Gilbert Cesbron affirme, « la devise de l'époque, c'est "le sexe et l'argent", c'est-à-dire corps et biens. Cela sent le naufrage ». C'est dans cette dynamique que s'oriente le récit à multiple visages du prêtre écrivain, écrit comme un film et publié dans la collection encres noires des éditions L'Harmattan, en 2017.
Le roman "Autant partir que sacrifier", comme il est rapporté à la quatrième de couverture, décrit une histoire émouvante autour de Marie-Noëlle et Martial, au milieu des années 1980, dans un Congo qui jubile et danse sans pour autant parvenir à trouver ses marques et ce, malgré les slogans tous azimuts.

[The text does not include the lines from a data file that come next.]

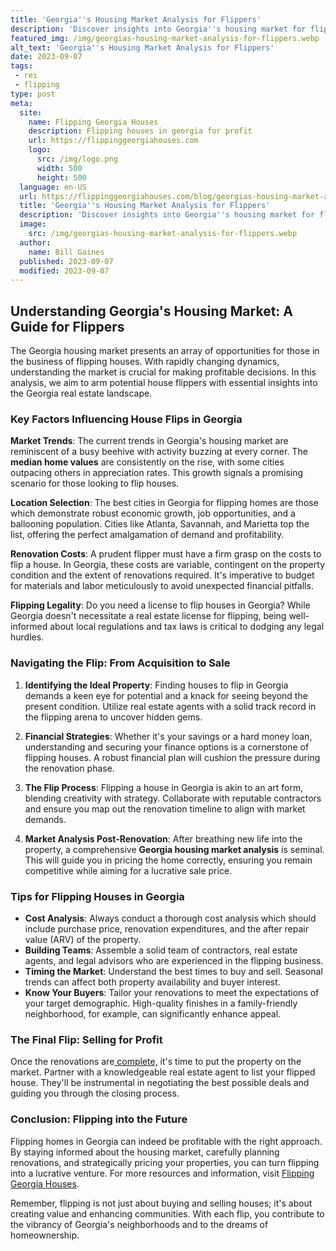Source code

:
 ```yaml
---
title: 'Georgia''s Housing Market Analysis for Flippers'
description: 'Discover insights into Georgia''s housing market for flippers and satisfy your curiosity about potential opportunities.'
featured_img: /img/georgias-housing-market-analysis-for-flippers.webp
alt_text: 'Georgia''s Housing Market Analysis for Flippers'
date: 2023-09-07
tags:
 - rei
 - flipping
type: post
meta:
  site:
    name: Flipping Georgia Houses
    description: Flipping houses in georgia for profit
    url: https://flippinggeorgiahouses.com
    logo:
      src: /img/logo.png
      width: 500
      height: 500
  language: en-US
  url: https://flippinggeorgiahouses.com/blog/georgias-housing-market-analysis-for-flippers
  title: 'Georgia''s Housing Market Analysis for Flippers'
  description: 'Discover insights into Georgia''s housing market for flippers and satisfy your curiosity about potential opportunities.'
  image:
    src: /img/georgias-housing-market-analysis-for-flippers.webp
  author:
    name: Bill Gaines
  published: 2023-09-07
  modified: 2023-09-07
---
```



## Understanding Georgia's Housing Market: A Guide for Flippers

The Georgia housing market presents an array of opportunities for those in the business of flipping houses. With rapidly changing dynamics, understanding the market is crucial for making profitable decisions. In this analysis, we aim to arm potential house flippers with essential insights into the Georgia real estate landscape.

### Key Factors Influencing House Flips in Georgia

**Market Trends**: The current trends in Georgia's housing market are reminiscent of a busy beehive with activity buzzing at every corner. The **median home values** are consistently on the rise, with some cities outpacing others in appreciation rates. This growth signals a promising scenario for those looking to flip houses.

**Location Selection**: The best cities in Georgia for flipping homes are those which demonstrate robust economic growth, job opportunities, and a ballooning population. Cities like Atlanta, Savannah, and Marietta top the list, offering the perfect amalgamation of demand and profitability.

**Renovation Costs**: A prudent flipper must have a firm grasp on the costs to flip a house. In Georgia, these costs are variable, contingent on the property condition and the extent of renovations required. It's imperative to budget for materials and labor meticulously to avoid unexpected financial pitfalls.

**Flipping Legality**: Do you need a license to flip houses in Georgia? While Georgia doesn't necessitate a real estate license for flipping, being well-informed about local regulations and tax laws is critical to dodging any legal hurdles.

### Navigating the Flip: From Acquisition to Sale

1. **Identifying the Ideal Property**: Finding houses to flip in Georgia demands a keen eye for potential and a knack for seeing beyond the present condition. Utilize real estate agents with a solid track record in the flipping arena to uncover hidden gems.

2. **Financial Strategies**: Whether it's your savings or a hard money loan, understanding and securing your finance options is a cornerstone of flipping houses. A robust financial plan will cushion the pressure during the renovation phase.

3. **The Flip Process**: Flipping a house in Georgia is akin to an art form, blending creativity with strategy. Collaborate with reputable contractors and ensure you map out the renovation timeline to align with market demands.

4. **Market Analysis Post-Renovation**: After breathing new life into the property, a comprehensive **Georgia housing market analysis** is seminal. This will guide you in pricing the home correctly, ensuring you remain competitive while aiming for a lucrative sale price.

### Tips for Flipping Houses in Georgia
  - **Cost Analysis**: Always conduct a thorough cost analysis which should include purchase price, renovation expenditures, and the after repair value (ARV) of the property.
  - **Building Teams**: Assemble a solid team of contractors, real estate agents, and legal advisors who are experienced in the flipping business.
  - **Timing the Market**: Understand the best times to buy and sell. Seasonal trends can affect both property availability and buyer interest.
  - **Know Your Buyers**: Tailor your renovations to meet the expectations of your target demographic. High-quality finishes in a family-friendly neighborhood, for example, can significantly enhance appeal.

### The Final Flip: Selling for Profit

Once the renovations are[  complete,](https://flippinggeorgiahouses.com/blog/networking-events-for-flippers-in-georgia) it's time to put the property on the market. Partner with a knowledgeable real estate agent to list your flipped house. They'll be instrumental in negotiating the best possible deals and guiding you through the closing process.

### Conclusion: Flipping into the Future

Flipping homes in Georgia can indeed be profitable with the right approach. By staying informed about the housing market, carefully planning renovations, and strategically pricing your properties, you can turn flipping into a lucrative venture. For more resources and information, visit [Flipping Georgia Houses](https://flippinggeorgiahouses.com).

Remember, flipping is not just about buying and selling houses; it's about creating value and enhancing communities. With each flip, you contribute to the vibrancy of Georgia's neighborhoods and to the dreams of homeownership.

Les paradoxes et les tragédies qui rythment ce récit traduisent le drame d'une société aux prises avec diverses logiques, où se mêlent tradition, modernité et conformisme.
L'écrivain, par l'intermédiaire d'un narrateur externe et omniscient, décrit les petites cachotteries de la vie quotidienne entre amis ou parents, ou encore en couple. Les secrets de la vie des femmes y sont mis en évidence à travers différentes fresques pouvant donner lieu à de précieux story-boards.

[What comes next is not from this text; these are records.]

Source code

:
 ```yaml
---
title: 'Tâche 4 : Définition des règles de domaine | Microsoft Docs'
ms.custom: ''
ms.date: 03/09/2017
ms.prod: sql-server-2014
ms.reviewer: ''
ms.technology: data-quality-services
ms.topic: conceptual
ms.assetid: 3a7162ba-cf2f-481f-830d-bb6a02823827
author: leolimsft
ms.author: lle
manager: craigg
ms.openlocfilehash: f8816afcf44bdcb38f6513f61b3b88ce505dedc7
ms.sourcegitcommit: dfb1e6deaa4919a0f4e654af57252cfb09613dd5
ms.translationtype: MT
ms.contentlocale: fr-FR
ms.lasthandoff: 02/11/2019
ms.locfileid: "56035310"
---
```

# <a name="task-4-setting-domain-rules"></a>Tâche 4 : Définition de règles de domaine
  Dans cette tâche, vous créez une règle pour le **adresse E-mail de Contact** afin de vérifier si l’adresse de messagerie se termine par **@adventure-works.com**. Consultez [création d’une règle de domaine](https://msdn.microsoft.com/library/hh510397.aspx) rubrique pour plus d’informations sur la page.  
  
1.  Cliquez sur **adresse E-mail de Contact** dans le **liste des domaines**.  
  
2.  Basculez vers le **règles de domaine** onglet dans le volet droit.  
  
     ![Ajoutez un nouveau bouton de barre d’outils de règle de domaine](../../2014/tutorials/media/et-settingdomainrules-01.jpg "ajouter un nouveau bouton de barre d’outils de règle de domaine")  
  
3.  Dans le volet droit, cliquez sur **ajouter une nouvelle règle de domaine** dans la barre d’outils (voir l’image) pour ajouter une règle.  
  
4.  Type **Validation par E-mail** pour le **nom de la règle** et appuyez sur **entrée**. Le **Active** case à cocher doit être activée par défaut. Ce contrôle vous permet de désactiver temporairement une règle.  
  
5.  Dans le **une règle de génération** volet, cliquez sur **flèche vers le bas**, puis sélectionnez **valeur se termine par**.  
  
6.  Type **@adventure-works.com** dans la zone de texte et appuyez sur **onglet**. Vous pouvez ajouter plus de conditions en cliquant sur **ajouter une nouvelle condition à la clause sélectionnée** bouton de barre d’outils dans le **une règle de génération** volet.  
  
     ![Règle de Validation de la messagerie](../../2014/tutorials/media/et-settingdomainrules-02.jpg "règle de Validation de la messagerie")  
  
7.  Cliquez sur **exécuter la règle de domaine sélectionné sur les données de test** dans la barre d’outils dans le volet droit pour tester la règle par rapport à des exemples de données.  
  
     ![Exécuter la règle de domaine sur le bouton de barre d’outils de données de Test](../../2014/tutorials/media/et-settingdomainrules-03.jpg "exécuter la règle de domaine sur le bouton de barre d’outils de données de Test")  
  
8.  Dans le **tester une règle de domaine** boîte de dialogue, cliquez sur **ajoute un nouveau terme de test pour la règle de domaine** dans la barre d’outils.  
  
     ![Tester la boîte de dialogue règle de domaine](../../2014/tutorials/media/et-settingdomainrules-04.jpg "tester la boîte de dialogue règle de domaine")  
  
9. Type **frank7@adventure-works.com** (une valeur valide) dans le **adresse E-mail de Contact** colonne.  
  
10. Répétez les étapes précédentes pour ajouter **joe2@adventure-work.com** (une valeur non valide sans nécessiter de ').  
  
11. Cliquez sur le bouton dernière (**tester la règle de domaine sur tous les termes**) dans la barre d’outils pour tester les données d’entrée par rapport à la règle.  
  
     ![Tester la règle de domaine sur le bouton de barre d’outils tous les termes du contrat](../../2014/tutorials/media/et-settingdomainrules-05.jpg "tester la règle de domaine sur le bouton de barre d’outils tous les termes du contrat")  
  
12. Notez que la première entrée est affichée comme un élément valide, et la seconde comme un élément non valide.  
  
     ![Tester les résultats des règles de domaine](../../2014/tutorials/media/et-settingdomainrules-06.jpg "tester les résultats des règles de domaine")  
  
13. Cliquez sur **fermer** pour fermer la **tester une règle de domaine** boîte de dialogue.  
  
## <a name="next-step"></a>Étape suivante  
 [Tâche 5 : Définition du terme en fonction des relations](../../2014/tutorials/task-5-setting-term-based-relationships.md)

Le roman débute par des scènes vécues dans une bourgade qui finit par s'agrandir. Les interférences culturelles sont remarquablement appréciées à travers le choc des coutumes africaines avec l'implantation du christianisme pendant la période coloniale. Tout n'étant ni clean ni foncièrement reprochable de part et d'autre.

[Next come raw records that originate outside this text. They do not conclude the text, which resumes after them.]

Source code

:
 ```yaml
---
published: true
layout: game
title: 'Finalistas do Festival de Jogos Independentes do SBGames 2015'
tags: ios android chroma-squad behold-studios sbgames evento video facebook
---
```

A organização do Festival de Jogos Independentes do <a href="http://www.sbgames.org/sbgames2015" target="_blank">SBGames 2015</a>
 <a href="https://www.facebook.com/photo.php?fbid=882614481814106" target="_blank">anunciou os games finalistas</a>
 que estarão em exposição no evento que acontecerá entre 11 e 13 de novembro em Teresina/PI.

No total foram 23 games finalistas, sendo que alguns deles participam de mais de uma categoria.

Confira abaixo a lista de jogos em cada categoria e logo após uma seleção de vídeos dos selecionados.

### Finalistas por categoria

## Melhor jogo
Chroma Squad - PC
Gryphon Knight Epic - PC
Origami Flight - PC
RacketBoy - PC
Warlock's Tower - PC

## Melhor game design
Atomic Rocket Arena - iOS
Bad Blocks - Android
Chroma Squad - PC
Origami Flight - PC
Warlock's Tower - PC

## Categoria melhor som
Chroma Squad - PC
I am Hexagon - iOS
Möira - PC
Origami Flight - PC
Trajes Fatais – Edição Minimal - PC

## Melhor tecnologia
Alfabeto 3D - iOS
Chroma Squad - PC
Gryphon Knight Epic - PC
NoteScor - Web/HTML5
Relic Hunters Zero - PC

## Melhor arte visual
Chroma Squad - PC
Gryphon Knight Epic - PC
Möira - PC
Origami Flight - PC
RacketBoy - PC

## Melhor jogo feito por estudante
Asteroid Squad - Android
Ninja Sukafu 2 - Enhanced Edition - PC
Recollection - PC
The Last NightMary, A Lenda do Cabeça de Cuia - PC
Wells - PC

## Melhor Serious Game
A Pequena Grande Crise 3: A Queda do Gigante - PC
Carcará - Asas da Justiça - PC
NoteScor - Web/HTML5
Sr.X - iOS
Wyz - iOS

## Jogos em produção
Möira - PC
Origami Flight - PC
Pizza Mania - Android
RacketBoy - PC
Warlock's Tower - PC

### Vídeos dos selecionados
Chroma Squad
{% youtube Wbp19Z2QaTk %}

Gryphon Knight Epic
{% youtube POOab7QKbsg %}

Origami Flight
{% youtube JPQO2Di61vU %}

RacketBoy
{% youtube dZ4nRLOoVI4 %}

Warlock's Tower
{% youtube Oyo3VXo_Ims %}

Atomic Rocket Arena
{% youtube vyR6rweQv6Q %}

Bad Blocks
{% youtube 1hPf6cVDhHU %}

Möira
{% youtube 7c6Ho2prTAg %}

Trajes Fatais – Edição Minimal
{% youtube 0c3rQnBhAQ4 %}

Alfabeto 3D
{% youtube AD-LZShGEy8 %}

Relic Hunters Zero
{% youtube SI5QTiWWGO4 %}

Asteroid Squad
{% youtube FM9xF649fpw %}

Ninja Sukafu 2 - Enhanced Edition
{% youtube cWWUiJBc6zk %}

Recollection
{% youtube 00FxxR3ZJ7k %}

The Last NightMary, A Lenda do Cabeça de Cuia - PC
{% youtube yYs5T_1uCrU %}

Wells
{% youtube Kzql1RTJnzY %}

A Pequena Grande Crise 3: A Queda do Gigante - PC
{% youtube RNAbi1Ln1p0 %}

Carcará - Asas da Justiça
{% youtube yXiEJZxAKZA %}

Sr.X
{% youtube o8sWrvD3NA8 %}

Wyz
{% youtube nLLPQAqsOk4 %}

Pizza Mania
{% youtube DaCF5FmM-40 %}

Il est, par ailleurs, mis un contraste entre les préoccupations des vieilles générations et des jeunes, celles des femmes et des hommes, des villages et des villes. Une sorte d'enchevêtrement d'histoires inachevées présente tout un panorama social qui transporte l'imaginaire du lecteur sur mille et une lieues, au Congo et ailleurs.
Au Congo, par exemple, l'auteur nous fait revisiter la culture mbochi à travers la présentation anthropologique de la structure de la parenté et le déroulement du mariage coutumier entre deux familles par l'intermédiaire des "obéla", modérateurs traditionnels.
Cependant, c'est juste à la fin de la narration qu'on découvre le sens du titre du roman. Martial est confronté aux illusions des sectes ésotériques qui proposent des ascensions aux débouchés funestes. Face à cette pesanteur, il choisit de mourir plutôt que de sacrifier un être humain.
Gyscard Gandou d'Isseret, prêtre catholique, est chargé de cours de philosophie à l'Université Marien-Ngouabi. Il est auteur de plusieurs livres parmi lesquels "L'espace d'une vie" aux éditions Bénévent en 2011, et "Les destins déchirés par l'amour" à L'Harmattan en 2016.